O esquecimento do eleitor é alvo de debate desde os primórdios das eleições. Mas isso sempre foi associado às escolhas para o Legislativo. Você já ouviu esta sentença: alguns meses depois das urnas, ninguém se lembra mais em quem votou para vereador ou deputado. Daí a mediocridade alarmante do nosso parlamento. Uma desgraça.

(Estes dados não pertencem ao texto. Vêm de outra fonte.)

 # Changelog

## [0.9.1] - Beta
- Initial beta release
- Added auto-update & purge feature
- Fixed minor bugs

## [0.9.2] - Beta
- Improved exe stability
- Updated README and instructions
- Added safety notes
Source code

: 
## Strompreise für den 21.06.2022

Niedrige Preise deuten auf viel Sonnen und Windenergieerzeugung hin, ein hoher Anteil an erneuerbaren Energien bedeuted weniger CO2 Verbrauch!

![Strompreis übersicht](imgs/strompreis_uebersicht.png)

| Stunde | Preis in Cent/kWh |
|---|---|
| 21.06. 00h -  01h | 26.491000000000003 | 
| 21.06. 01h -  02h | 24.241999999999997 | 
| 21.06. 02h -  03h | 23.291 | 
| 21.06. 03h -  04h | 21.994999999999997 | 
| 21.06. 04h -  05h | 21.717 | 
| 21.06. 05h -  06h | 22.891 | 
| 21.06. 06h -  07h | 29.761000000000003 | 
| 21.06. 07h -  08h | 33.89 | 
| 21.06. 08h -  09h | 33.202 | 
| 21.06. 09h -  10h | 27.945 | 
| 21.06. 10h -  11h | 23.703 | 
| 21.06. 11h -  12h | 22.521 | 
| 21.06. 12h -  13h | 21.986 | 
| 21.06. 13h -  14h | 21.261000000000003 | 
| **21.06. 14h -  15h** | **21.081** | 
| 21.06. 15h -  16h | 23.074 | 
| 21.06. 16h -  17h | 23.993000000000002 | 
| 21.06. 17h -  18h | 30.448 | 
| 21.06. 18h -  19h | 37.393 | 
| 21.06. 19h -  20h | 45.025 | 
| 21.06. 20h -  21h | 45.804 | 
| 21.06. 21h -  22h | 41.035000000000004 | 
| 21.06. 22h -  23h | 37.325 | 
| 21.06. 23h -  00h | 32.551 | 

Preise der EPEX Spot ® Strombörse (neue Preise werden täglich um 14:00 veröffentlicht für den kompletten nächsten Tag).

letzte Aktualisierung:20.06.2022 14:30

O panorama desolador também está, como se verifica agora, no voto para o Poder Executivo. No mesmo Datafolha, temos a revelação de que 38% do eleitorado diz não saber quem foi seu escolhido para governador. A memória descartou essa informação. Na prática, é assim: não sei se quem comanda o meu estado teve o meu voto ou não.
Se um terço dos eleitores esqueceu o destino do voto para o governo estadual, qual a relevância dispensada a essa escolha a cada quatro anos? A situação parece combinar com outra variável consagrada sobre política e eleições: a vasta maioria da população somente se liga na corrida eleitoral às vésperas da decisão, na boca da urna.
Esse quadro, a princípio, não seria compatível com a carnificina que toma conta do debate sobre esquerda e direita, lulismo e bolsonarismo, “liberais” e “comunistas” – entre outras categorias de oposições ideológicas. Porque, se há tamanho engajamento, como esquecer a identidade do voto? Sinal de que o tal “engajamento” é meio fake.
A briga política se alastrou, invadiu todos os ambientes – até a dimensão dos afetos mais íntimos – e não se pensa em outra coisa. Prova disso é o que ocorre nas redes sociais. Mas o número dos que perdem a memória sobre o próprio voto põe em xeque essa interpretação definitiva. Esquecer do voto até para presidente é doideira demais.